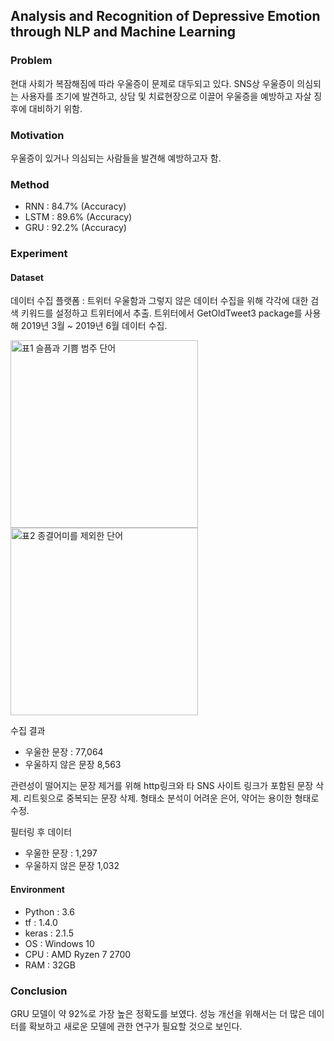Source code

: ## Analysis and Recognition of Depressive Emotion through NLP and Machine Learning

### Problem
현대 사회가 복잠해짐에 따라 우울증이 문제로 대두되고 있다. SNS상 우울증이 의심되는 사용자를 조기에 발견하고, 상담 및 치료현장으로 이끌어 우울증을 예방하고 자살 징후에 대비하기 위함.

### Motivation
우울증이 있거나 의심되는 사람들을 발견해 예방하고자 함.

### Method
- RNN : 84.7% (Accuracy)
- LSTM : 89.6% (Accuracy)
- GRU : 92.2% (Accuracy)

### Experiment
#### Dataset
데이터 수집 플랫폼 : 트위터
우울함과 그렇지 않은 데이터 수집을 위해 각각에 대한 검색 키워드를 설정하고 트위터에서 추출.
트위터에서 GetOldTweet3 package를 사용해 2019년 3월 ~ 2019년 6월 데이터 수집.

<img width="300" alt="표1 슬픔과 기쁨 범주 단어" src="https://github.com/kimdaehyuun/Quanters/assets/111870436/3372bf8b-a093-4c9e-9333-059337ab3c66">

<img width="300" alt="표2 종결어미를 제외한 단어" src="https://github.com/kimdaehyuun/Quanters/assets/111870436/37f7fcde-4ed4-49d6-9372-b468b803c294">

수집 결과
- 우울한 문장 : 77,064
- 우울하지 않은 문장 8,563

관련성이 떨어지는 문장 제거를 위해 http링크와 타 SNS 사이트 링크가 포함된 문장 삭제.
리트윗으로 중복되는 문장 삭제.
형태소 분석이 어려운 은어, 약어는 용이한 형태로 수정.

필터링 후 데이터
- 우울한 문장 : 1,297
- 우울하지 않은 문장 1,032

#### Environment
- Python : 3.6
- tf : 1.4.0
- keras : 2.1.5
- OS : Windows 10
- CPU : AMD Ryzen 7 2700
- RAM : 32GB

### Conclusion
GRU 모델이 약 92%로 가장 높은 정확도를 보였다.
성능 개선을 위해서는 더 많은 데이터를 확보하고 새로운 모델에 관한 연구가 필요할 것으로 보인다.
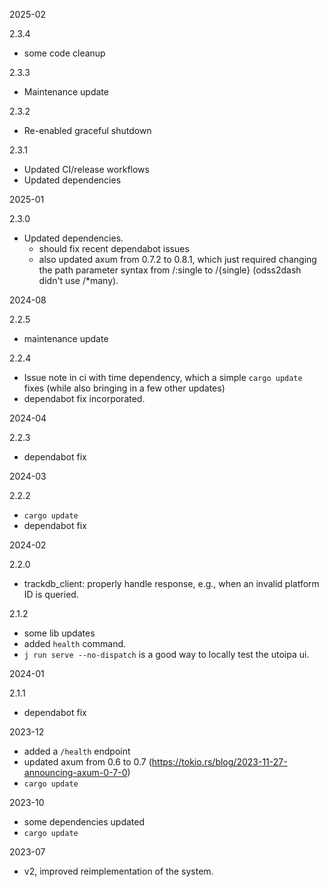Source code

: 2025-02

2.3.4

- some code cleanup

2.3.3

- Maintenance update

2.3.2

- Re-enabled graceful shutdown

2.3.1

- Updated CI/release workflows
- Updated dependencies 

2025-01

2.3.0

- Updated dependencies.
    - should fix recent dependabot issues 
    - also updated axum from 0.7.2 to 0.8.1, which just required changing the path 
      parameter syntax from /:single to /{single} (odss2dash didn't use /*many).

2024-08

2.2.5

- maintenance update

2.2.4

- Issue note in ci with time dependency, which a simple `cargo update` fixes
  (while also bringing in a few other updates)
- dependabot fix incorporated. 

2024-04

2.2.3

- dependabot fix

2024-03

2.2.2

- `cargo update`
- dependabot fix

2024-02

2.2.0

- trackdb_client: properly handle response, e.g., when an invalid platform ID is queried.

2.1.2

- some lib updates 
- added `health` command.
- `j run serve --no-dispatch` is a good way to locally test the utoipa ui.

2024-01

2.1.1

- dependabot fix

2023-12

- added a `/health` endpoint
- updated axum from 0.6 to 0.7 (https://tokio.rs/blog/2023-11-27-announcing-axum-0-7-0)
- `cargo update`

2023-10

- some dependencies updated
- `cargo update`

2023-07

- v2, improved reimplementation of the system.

_ _ _ _ _ _ _

REQUIREMENT: Only the lines from the beginning of the records up to and including the line with "- also updated" should appear, exactly as they are, and no pictures.

SOLUTION:
Source code

: ## Analysis and Recognition of Depressive Emotion through NLP and Machine Learning

### Problem
현대 사회가 복잠해짐에 따라 우울증이 문제로 대두되고 있다. SNS상 우울증이 의심되는 사용자를 조기에 발견하고, 상담 및 치료현장으로 이끌어 우울증을 예방하고 자살 징후에 대비하기 위함.

### Motivation
우울증이 있거나 의심되는 사람들을 발견해 예방하고자 함.

### Method
- RNN : 84.7% (Accuracy)
- LSTM : 89.6% (Accuracy)
- GRU : 92.2% (Accuracy)

### Experiment
#### Dataset
데이터 수집 플랫폼 : 트위터
우울함과 그렇지 않은 데이터 수집을 위해 각각에 대한 검색 키워드를 설정하고 트위터에서 추출.
트위터에서 GetOldTweet3 package를 사용해 2019년 3월 ~ 2019년 6월 데이터 수집.

<img width="300" alt="표1 슬픔과 기쁨 범주 단어" src="https://github.com/kimdaehyuun/Quanters/assets/111870436/3372bf8b-a093-4c9e-9333-059337ab3c66">

<img width="300" alt="표2 종결어미를 제외한 단어" src="https://github.com/kimdaehyuun/Quanters/assets/111870436/37f7fcde-4ed4-49d6-9372-b468b803c294">

수집 결과
- 우울한 문장 : 77,064
- 우울하지 않은 문장 8,563

관련성이 떨어지는 문장 제거를 위해 http링크와 타 SNS 사이트 링크가 포함된 문장 삭제.
리트윗으로 중복되는 문장 삭제.
형태소 분석이 어려운 은어, 약어는 용이한 형태로 수정.

필터링 후 데이터
- 우울한 문장 : 1,297
- 우울하지 않은 문장 1,032

#### Environment
- Python : 3.6
- tf : 1.4.0
- keras : 2.1.5
- OS : Windows 10
- CPU : AMD Ryzen 7 2700
- RAM : 32GB

### Conclusion
GRU 모델이 약 92%로 가장 높은 정확도를 보였다.
성능 개선을 위해서는 더 많은 데이터를 확보하고 새로운 모델에 관한 연구가 필요할 것으로 보인다.
Source code

: 2025-02

2.3.4

- some code cleanup

2.3.3

- Maintenance update

2.3.2

- Re-enabled graceful shutdown

2.3.1

- Updated CI/release workflows
- Updated dependencies 

2025-01

2.3.0

- Updated dependencies.
    - should fix recent dependabot issues 
    - also updated axum from 0.7.2 to 0.8.1, which just required changing the path 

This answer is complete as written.